Determine the number of lines below that contain "which". Write nothing but that number.

*** Opening of Data provided ***

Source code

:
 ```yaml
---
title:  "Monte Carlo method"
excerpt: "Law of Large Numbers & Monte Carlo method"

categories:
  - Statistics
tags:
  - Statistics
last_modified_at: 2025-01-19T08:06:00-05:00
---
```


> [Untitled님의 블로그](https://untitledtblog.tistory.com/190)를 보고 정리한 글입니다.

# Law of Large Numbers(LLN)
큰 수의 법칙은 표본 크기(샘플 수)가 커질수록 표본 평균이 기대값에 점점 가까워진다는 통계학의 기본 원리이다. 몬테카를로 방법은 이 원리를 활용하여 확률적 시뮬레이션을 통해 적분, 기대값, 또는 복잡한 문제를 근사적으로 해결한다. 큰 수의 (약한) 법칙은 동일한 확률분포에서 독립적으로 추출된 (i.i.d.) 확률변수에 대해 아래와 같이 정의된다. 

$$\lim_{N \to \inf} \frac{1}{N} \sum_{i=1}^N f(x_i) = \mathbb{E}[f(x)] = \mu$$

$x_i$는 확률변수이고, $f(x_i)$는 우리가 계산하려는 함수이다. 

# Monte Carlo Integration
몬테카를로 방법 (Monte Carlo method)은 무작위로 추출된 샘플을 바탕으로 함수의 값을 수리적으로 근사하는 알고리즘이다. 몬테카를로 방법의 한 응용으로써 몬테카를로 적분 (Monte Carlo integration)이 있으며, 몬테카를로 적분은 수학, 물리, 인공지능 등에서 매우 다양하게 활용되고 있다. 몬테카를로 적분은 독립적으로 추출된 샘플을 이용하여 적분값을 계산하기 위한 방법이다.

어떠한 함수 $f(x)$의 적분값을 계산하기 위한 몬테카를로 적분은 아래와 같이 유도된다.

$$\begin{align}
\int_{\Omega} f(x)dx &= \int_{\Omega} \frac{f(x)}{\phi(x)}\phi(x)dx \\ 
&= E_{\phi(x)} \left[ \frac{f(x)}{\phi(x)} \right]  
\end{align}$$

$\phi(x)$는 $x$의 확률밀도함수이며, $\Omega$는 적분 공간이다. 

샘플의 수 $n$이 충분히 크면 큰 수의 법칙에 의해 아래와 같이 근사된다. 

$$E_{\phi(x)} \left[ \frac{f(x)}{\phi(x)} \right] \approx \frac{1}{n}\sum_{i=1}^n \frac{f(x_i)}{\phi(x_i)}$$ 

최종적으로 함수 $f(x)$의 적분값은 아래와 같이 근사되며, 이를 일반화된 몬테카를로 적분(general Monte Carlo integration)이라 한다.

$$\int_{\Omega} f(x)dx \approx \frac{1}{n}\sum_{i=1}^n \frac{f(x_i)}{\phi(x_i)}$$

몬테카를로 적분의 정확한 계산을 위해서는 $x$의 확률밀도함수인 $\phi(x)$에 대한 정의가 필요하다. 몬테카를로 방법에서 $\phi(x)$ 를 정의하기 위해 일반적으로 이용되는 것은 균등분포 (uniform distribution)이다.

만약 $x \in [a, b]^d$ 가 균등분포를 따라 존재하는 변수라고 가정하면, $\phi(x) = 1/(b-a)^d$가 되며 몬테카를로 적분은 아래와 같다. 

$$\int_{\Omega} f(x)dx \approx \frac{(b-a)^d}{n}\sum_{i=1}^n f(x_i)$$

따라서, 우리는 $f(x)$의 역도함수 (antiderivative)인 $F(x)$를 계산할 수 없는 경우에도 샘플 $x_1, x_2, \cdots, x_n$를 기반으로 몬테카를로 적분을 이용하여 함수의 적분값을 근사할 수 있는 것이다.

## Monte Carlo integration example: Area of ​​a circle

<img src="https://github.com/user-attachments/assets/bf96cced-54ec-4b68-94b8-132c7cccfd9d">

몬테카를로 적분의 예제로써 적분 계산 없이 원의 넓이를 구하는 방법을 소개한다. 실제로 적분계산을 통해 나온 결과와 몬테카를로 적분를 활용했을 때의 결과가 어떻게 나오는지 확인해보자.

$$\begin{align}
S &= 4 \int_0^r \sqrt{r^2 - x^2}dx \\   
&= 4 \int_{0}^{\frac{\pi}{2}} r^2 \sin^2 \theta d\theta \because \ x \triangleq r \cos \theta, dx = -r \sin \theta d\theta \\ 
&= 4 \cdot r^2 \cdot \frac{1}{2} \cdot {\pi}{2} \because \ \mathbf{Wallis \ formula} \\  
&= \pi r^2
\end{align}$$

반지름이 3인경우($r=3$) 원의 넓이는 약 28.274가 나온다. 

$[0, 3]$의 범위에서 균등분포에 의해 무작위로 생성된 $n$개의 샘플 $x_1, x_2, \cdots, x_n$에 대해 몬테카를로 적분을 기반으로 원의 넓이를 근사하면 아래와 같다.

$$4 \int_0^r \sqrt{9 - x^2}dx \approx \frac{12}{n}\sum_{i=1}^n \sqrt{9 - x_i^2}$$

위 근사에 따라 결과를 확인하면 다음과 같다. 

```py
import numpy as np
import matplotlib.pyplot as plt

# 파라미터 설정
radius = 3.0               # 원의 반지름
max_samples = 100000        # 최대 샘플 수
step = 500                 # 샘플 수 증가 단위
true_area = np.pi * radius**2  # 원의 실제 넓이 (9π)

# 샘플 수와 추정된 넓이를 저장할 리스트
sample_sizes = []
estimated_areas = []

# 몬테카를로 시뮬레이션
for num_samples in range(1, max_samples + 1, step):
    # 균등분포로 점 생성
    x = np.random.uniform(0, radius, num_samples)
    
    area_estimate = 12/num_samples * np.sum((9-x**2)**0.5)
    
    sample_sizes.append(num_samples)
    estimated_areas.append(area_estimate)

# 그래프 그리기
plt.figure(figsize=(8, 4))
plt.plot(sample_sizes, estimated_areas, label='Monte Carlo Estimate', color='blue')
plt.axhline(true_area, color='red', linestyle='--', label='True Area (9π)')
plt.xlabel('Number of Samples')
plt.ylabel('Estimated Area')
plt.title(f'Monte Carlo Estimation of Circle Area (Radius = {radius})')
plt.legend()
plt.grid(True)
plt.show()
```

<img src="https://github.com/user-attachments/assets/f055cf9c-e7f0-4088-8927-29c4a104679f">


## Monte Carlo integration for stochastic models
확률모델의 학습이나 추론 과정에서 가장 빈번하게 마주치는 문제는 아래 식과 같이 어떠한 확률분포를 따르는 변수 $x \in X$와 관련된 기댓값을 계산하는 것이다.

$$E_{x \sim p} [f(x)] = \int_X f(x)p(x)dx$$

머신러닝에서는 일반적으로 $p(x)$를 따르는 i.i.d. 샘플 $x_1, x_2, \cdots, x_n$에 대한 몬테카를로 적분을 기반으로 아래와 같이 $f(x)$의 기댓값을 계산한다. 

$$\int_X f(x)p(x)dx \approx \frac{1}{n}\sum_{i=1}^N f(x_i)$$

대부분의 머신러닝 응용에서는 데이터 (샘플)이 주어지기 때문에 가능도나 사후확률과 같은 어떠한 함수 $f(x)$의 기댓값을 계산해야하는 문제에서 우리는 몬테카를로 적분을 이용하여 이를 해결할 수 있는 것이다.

*** Close of Data provided ***
*** Opening of Data provided ***

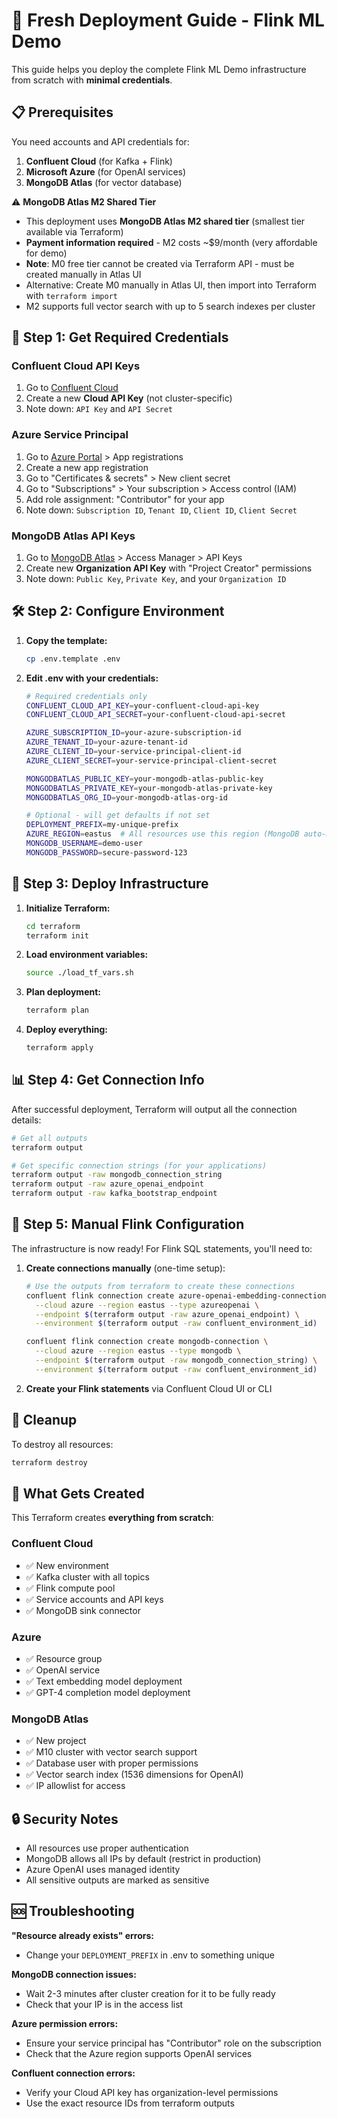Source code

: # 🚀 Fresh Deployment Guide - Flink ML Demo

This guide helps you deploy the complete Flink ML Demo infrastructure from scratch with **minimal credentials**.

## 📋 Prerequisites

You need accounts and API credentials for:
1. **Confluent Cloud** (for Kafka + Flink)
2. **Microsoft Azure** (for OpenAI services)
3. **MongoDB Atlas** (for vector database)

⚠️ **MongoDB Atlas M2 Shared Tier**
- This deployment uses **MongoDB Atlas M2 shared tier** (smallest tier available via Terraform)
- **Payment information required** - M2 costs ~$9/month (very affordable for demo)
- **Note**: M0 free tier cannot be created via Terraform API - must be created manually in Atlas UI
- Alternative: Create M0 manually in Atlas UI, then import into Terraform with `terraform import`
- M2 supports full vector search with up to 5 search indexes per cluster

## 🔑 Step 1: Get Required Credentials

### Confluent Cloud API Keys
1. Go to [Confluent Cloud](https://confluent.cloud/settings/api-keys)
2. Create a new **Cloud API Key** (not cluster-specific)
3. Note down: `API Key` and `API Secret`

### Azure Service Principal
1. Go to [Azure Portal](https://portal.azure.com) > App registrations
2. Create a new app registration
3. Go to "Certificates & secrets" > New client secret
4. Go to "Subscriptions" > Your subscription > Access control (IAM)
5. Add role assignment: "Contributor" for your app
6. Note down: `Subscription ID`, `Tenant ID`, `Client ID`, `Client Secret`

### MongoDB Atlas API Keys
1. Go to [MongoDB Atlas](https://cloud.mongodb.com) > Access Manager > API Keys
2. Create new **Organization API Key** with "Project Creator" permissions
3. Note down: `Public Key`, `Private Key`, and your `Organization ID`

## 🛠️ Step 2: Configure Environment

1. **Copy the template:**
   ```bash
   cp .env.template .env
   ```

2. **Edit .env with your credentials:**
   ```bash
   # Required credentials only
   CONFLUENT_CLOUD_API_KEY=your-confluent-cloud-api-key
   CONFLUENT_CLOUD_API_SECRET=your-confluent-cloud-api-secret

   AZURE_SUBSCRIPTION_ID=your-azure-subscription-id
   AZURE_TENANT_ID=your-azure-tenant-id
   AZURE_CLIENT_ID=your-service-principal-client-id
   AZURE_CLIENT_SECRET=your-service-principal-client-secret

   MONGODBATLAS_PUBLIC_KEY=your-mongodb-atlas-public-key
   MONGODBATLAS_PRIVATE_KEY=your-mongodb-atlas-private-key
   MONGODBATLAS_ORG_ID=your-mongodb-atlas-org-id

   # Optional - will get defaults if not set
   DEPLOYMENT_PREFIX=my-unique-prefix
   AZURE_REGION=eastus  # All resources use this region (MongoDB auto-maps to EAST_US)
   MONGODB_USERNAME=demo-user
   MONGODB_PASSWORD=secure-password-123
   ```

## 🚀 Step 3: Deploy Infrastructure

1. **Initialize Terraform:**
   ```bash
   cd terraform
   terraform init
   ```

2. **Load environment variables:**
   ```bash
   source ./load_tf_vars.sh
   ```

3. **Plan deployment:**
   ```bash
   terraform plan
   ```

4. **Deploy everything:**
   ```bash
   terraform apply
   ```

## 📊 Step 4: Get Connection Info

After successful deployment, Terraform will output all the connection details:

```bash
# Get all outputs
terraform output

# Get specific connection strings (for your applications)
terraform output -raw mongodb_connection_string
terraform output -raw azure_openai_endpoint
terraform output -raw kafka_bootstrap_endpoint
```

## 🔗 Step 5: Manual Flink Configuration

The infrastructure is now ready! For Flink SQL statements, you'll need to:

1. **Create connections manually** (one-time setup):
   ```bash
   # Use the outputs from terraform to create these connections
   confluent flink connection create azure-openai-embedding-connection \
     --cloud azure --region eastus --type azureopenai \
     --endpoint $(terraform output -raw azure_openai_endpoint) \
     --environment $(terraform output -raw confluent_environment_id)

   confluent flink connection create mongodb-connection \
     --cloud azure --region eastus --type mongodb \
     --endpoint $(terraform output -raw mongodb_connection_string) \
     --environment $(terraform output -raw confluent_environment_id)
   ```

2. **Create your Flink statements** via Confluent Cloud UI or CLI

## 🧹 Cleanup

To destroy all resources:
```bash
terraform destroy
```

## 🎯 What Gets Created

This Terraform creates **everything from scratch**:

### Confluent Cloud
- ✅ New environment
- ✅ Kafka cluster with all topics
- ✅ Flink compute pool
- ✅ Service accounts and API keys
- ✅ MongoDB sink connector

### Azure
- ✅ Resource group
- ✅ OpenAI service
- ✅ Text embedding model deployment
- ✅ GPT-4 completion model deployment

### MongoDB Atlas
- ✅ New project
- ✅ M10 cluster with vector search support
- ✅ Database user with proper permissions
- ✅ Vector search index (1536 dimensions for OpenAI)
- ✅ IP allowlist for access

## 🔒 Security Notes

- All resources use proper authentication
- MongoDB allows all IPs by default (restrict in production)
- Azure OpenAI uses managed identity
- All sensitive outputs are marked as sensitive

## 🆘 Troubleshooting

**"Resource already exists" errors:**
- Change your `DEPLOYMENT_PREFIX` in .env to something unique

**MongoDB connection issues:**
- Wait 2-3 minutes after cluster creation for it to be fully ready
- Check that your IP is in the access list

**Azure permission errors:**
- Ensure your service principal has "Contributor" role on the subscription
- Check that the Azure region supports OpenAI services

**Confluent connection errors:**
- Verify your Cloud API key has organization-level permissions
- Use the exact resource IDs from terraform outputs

*** Close of Data provided ***
*** Opening of Data provided ***

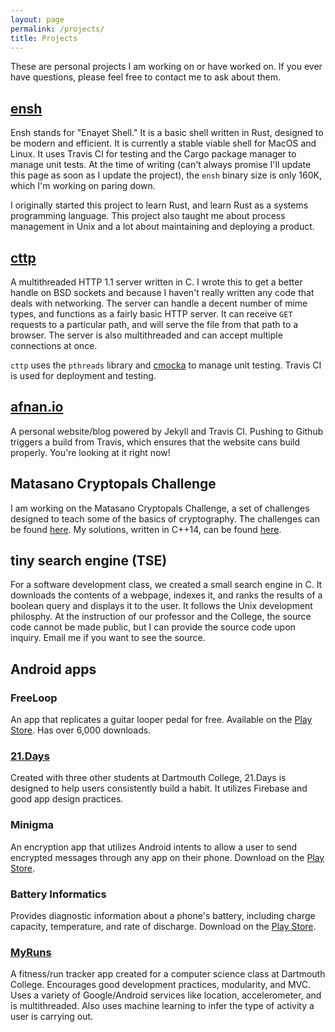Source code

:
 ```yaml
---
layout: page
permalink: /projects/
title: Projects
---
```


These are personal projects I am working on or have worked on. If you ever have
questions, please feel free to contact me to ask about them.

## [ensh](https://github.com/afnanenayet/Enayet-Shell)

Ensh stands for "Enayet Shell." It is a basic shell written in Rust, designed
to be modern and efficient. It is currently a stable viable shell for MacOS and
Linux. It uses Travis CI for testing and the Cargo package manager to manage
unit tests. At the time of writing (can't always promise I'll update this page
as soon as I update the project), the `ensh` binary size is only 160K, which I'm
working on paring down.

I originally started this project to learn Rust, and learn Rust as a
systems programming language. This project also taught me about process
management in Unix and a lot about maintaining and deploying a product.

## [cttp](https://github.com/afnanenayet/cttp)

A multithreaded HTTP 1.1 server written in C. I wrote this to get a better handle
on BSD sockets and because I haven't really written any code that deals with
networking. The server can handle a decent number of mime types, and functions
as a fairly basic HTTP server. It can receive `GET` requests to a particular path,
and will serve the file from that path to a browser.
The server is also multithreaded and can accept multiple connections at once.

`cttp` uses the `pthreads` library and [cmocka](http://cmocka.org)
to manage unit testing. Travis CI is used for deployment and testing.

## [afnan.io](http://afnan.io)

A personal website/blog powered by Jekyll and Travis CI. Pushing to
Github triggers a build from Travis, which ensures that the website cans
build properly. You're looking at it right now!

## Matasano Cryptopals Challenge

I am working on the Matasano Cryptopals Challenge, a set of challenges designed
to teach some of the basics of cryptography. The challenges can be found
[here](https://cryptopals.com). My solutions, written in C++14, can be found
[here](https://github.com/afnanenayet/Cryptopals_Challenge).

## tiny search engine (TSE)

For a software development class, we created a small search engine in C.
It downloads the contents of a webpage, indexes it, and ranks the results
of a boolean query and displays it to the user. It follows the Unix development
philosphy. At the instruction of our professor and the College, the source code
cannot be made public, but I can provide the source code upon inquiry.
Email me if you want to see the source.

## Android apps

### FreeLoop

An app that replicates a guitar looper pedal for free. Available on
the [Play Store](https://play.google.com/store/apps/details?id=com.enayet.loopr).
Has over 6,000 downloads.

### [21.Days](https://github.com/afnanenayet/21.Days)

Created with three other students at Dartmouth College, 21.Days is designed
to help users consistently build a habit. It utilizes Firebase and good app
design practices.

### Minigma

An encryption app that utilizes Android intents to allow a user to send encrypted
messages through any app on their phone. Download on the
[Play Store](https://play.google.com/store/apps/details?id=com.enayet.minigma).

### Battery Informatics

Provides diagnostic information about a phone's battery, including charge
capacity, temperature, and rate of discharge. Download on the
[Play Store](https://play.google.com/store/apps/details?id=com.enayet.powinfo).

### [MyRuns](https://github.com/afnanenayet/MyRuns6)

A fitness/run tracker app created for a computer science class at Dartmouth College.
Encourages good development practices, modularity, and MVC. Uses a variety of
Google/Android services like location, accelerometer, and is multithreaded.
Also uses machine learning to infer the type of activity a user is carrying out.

*** Close of Data provided ***

- **Answer to this exercise**: 2